**** EXERCISE INPUT ****

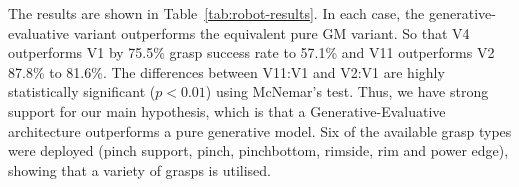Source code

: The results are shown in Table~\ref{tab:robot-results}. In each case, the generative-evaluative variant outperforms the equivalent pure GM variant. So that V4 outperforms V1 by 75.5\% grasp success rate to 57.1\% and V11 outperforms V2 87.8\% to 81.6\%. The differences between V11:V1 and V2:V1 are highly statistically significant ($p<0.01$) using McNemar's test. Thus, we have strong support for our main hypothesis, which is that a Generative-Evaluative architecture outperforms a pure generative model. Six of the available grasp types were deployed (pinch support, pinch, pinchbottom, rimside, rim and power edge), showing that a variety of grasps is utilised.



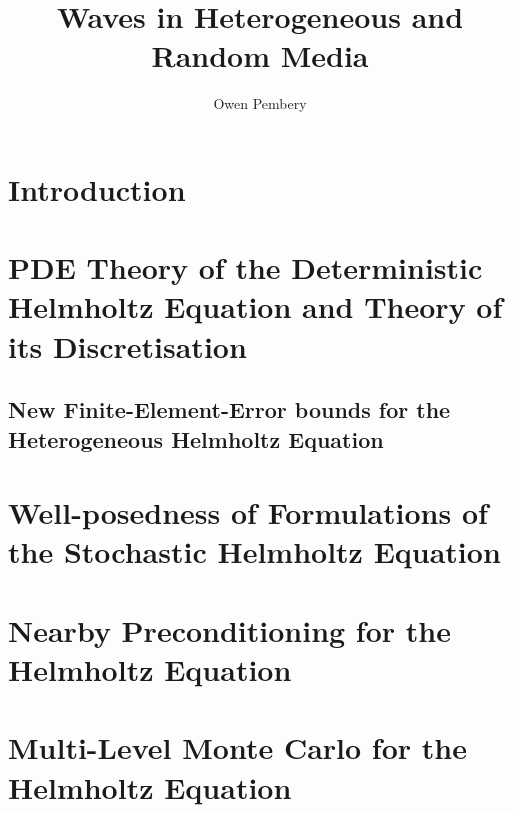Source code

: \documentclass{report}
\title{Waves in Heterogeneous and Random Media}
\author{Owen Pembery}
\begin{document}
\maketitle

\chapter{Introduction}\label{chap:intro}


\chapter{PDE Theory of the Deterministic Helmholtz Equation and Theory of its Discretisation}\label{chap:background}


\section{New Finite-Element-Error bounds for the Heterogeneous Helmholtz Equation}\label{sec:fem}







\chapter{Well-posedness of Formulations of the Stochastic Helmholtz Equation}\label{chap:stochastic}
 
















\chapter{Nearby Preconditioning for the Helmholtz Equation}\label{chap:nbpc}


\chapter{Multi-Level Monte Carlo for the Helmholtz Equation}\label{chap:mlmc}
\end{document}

****
**** EXERCISE INPUT ****

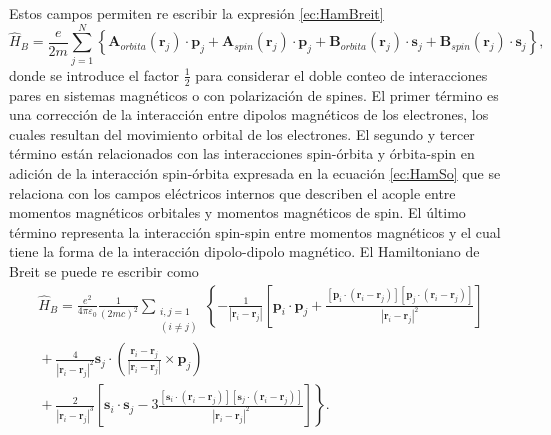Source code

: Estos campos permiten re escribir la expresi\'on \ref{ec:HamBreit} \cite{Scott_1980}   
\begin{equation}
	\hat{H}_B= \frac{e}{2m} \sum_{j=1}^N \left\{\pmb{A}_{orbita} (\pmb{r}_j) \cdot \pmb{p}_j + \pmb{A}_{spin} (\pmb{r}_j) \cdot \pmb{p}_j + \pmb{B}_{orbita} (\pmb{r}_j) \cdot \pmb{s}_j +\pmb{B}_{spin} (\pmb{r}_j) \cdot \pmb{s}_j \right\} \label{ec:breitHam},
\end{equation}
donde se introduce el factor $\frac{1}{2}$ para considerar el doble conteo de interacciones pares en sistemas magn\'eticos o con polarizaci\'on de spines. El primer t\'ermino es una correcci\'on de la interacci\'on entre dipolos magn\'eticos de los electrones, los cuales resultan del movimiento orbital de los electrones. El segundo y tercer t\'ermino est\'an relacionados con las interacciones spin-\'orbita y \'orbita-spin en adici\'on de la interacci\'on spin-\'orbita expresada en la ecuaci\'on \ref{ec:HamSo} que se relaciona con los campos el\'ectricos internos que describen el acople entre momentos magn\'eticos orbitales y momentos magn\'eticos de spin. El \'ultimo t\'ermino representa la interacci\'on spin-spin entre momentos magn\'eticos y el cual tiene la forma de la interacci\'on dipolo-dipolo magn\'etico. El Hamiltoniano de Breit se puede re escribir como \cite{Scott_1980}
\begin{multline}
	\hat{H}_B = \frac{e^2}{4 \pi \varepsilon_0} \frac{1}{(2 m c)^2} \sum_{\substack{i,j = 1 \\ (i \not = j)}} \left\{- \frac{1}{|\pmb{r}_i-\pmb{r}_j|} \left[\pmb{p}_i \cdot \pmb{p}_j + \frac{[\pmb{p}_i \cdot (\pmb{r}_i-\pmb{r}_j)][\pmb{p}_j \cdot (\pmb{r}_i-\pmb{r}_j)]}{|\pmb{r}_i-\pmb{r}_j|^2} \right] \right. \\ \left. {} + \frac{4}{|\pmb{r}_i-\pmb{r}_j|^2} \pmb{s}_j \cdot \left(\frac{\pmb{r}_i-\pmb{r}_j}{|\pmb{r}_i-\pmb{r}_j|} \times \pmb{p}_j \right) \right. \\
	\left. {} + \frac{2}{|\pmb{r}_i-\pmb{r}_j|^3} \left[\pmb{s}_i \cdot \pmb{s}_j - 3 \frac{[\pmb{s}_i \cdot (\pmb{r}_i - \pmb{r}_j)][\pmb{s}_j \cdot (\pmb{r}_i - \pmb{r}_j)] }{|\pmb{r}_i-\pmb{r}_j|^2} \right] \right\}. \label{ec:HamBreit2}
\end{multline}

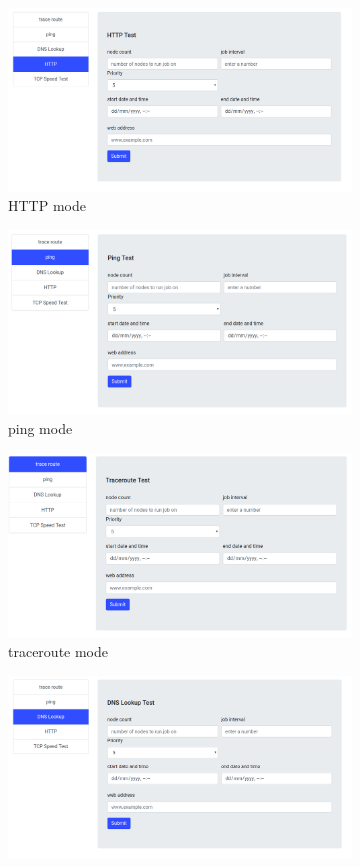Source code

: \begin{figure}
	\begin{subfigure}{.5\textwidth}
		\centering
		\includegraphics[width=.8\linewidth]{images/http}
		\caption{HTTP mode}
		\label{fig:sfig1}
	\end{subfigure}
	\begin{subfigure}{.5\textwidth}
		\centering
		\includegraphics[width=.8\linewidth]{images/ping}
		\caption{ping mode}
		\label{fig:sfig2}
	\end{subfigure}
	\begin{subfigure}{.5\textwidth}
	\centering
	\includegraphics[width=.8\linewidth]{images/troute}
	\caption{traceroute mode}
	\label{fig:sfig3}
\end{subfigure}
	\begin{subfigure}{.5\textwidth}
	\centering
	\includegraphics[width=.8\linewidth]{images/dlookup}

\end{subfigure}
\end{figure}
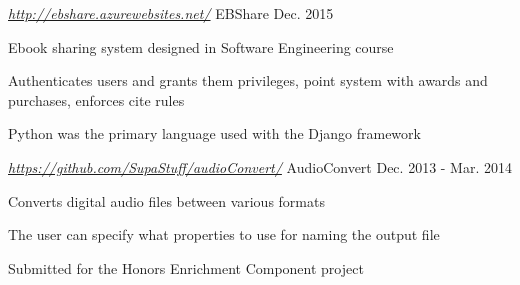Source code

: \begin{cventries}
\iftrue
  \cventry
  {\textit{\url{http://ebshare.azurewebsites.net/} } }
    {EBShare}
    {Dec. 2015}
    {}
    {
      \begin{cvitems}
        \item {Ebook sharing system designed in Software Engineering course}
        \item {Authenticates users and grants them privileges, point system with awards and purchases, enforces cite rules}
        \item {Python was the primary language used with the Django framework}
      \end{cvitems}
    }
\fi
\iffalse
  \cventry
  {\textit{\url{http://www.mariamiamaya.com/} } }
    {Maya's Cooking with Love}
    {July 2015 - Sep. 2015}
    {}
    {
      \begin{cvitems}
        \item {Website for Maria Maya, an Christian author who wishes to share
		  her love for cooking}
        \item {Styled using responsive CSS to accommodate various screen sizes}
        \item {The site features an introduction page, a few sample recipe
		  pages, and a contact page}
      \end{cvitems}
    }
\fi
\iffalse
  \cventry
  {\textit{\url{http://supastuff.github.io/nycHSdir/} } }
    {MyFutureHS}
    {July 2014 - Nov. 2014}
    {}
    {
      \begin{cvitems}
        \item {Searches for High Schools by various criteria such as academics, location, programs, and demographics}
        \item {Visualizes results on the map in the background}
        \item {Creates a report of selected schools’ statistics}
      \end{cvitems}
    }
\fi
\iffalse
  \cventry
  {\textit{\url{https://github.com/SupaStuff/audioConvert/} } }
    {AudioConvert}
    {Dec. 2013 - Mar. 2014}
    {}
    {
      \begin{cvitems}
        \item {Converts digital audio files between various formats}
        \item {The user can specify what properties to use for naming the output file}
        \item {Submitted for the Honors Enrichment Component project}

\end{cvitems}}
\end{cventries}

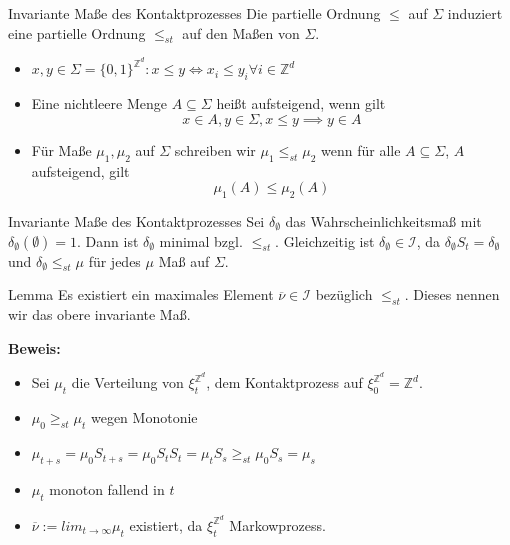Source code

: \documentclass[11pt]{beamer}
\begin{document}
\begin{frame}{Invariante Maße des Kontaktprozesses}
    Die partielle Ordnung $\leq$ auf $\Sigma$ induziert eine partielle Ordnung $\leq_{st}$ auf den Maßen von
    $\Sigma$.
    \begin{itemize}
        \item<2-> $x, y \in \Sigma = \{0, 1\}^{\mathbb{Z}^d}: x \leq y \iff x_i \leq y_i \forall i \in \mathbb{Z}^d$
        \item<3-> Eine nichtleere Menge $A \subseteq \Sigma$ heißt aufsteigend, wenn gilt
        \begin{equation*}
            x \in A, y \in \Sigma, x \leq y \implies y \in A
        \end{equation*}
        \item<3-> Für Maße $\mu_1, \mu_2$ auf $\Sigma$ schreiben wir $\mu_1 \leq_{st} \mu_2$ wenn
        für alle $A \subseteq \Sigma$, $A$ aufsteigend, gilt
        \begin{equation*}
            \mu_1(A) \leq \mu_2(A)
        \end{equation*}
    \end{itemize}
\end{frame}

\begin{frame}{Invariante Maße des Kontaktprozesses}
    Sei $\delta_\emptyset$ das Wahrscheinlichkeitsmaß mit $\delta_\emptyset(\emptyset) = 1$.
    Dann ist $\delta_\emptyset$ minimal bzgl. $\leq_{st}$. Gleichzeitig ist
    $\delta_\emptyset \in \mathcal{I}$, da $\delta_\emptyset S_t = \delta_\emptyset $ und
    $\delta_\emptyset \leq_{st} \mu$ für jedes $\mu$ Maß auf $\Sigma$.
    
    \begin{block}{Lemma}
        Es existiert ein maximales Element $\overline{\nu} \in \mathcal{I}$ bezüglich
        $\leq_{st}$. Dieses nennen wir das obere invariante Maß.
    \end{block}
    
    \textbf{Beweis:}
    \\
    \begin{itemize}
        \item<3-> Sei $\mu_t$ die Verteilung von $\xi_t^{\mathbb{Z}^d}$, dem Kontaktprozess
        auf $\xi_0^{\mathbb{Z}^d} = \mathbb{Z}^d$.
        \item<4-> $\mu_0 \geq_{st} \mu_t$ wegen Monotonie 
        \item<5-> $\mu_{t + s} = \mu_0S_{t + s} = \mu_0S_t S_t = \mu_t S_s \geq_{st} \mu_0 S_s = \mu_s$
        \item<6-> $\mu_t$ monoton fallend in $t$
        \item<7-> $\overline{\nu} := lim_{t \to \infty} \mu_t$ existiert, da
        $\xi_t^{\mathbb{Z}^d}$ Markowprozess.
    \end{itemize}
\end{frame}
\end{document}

****
**** EXERCISE INPUT ****

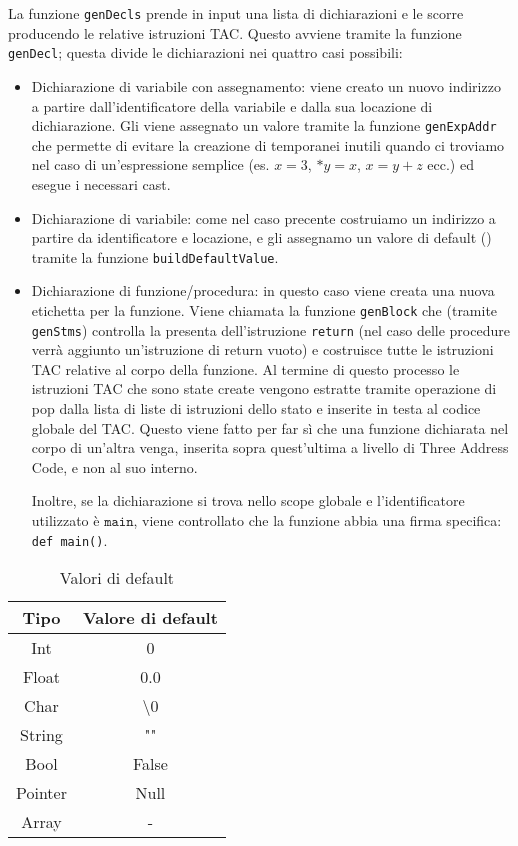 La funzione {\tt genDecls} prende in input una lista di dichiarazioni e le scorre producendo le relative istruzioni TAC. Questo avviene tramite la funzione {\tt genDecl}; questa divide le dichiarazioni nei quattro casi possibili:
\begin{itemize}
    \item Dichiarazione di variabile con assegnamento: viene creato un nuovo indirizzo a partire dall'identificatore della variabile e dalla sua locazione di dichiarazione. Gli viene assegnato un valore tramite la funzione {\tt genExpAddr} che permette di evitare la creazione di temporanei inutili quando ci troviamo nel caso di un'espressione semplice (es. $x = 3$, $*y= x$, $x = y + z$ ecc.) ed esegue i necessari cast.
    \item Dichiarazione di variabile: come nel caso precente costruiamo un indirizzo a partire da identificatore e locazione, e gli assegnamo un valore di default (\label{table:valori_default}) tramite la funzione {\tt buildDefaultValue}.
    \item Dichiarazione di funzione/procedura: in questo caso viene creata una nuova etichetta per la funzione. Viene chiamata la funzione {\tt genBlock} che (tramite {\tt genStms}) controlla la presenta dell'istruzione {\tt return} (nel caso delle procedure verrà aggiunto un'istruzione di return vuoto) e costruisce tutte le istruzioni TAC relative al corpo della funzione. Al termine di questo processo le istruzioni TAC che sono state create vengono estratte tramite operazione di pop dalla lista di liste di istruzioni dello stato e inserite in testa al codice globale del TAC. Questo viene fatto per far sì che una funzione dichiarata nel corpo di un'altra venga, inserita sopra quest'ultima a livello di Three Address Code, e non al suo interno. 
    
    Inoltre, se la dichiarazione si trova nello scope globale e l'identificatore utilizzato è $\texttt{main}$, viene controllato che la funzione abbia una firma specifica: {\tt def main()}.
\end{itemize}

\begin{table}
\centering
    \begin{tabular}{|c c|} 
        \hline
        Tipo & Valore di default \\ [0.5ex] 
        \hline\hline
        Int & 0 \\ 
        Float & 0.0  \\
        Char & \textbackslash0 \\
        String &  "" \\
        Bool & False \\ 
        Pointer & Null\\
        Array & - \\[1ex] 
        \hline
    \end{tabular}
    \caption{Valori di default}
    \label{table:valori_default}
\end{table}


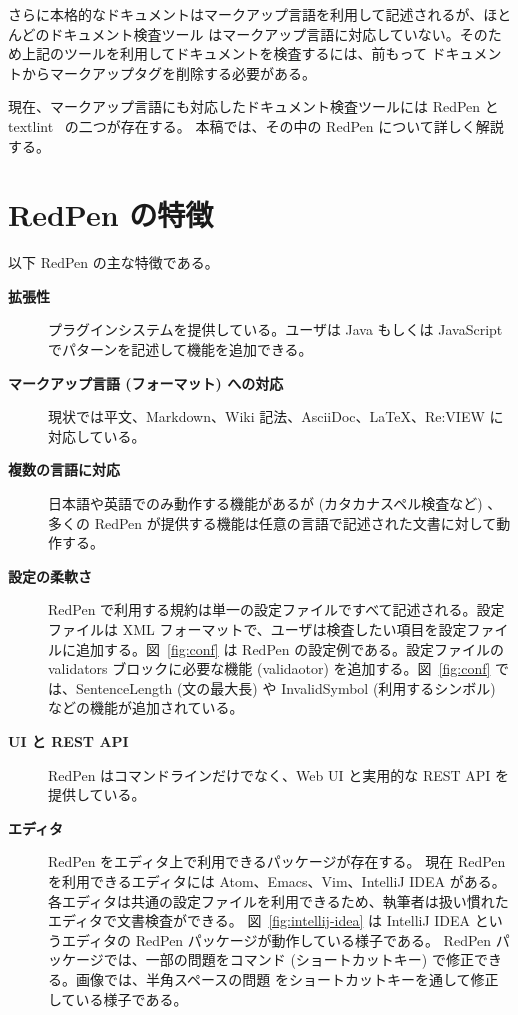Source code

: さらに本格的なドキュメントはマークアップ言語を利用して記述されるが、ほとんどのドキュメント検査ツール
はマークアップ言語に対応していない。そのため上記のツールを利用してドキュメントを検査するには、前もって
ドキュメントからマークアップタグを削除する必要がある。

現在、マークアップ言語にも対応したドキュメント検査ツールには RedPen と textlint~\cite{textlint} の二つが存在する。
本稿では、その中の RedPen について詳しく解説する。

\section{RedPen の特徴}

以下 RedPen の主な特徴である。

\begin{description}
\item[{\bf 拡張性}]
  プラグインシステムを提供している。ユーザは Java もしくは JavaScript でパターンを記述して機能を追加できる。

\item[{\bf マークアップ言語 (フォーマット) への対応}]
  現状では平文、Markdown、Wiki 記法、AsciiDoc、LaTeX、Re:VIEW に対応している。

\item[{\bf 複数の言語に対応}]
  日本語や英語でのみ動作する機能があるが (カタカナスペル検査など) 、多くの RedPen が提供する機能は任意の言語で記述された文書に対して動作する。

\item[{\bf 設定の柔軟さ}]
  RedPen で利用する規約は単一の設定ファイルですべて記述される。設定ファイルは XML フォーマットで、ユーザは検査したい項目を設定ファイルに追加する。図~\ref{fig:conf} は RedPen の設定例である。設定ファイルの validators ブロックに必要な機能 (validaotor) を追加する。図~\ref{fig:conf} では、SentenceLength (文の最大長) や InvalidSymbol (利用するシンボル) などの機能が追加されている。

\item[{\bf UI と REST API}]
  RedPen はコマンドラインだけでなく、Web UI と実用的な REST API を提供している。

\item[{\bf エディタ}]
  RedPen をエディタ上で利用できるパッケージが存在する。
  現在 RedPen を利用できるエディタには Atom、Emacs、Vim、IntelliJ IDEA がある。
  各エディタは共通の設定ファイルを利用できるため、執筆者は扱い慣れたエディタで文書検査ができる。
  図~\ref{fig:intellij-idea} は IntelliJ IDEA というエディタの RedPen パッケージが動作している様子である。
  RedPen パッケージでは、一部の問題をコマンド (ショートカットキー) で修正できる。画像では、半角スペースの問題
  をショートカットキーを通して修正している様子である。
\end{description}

****

Find the word "wenn" in the listing above, then copy each line where it turns up.

        \item<3-> Eine nichtleere Menge $A \subseteq \Sigma$ heißt aufsteigend, wenn gilt
        \item<3-> Für Maße $\mu_1, \mu_2$ auf $\Sigma$ schreiben wir $\mu_1 \leq_{st} \mu_2$ wenn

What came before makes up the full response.